'''

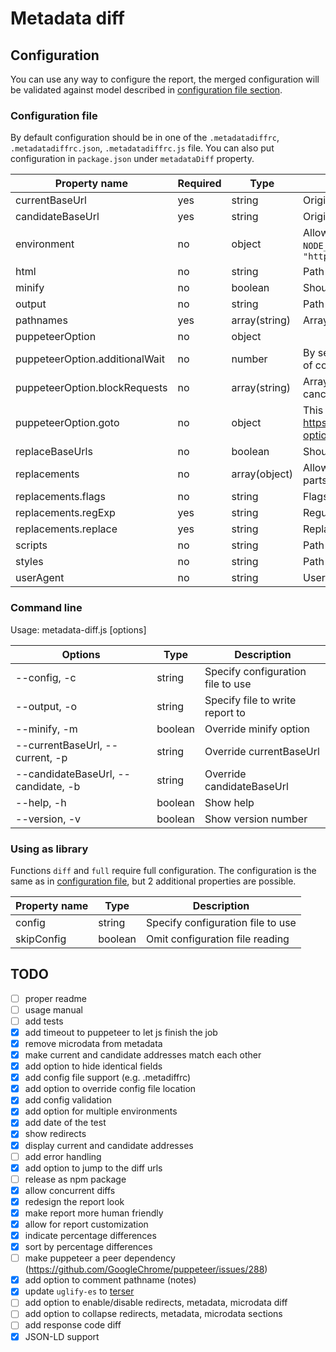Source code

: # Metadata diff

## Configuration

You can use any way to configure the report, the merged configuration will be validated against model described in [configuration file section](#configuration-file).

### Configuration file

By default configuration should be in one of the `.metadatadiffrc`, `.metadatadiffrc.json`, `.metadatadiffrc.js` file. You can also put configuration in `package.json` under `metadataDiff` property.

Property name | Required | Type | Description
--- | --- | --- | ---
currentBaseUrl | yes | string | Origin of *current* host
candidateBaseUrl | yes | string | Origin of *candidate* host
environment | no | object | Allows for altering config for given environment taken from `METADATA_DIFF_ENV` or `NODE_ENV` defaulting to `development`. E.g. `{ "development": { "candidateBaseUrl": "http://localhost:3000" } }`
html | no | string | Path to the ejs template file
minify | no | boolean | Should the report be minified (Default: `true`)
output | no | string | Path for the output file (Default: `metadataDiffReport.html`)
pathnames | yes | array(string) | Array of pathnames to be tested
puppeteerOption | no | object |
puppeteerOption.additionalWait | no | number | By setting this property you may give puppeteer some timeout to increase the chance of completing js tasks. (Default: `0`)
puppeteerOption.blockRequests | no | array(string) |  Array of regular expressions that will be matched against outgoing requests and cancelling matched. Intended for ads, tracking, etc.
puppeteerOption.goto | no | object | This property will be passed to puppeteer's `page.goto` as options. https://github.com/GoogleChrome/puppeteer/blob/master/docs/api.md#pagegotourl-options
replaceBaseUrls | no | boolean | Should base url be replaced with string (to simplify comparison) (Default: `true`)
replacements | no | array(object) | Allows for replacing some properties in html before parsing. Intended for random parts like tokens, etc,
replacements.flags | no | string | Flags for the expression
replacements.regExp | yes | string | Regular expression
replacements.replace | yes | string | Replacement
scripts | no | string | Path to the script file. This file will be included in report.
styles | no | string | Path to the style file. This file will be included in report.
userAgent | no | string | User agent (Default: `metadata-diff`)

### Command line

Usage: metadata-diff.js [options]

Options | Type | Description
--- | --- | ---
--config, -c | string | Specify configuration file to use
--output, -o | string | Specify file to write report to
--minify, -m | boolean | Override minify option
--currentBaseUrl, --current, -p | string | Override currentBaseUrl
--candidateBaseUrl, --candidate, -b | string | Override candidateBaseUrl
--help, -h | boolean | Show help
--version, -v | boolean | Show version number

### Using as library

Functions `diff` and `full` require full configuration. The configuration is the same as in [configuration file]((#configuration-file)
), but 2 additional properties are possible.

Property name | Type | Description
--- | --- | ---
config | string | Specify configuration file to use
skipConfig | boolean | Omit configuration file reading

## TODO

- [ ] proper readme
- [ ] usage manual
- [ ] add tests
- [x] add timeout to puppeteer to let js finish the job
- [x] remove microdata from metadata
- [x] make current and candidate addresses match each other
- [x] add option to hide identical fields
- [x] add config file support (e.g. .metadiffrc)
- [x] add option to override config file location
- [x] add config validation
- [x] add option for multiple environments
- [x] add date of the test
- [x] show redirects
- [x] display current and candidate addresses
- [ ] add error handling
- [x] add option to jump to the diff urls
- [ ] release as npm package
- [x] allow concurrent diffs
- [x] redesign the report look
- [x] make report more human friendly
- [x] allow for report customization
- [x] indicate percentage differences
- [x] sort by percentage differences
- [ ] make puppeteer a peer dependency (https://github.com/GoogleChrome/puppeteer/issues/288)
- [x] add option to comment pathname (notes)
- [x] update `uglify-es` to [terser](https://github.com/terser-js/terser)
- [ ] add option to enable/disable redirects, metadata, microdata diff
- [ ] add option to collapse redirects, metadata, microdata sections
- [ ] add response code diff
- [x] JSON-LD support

'''

=== How to complete this task ===
In the listing above, find the line with "replacements.replace | yes" and the line with "### Using as library", then print exactly those lines and every line between them.

=== Expected output ===
replacements.replace | yes | string | Replacement
scripts | no | string | Path to the script file. This file will be included in report.
styles | no | string | Path to the style file. This file will be included in report.
userAgent | no | string | User agent (Default: `metadata-diff`)

### Command line

Usage: metadata-diff.js [options]

Options | Type | Description
--- | --- | ---
--config, -c | string | Specify configuration file to use
--output, -o | string | Specify file to write report to
--minify, -m | boolean | Override minify option
--currentBaseUrl, --current, -p | string | Override currentBaseUrl
--candidateBaseUrl, --candidate, -b | string | Override candidateBaseUrl
--help, -h | boolean | Show help
--version, -v | boolean | Show version number

### Using as library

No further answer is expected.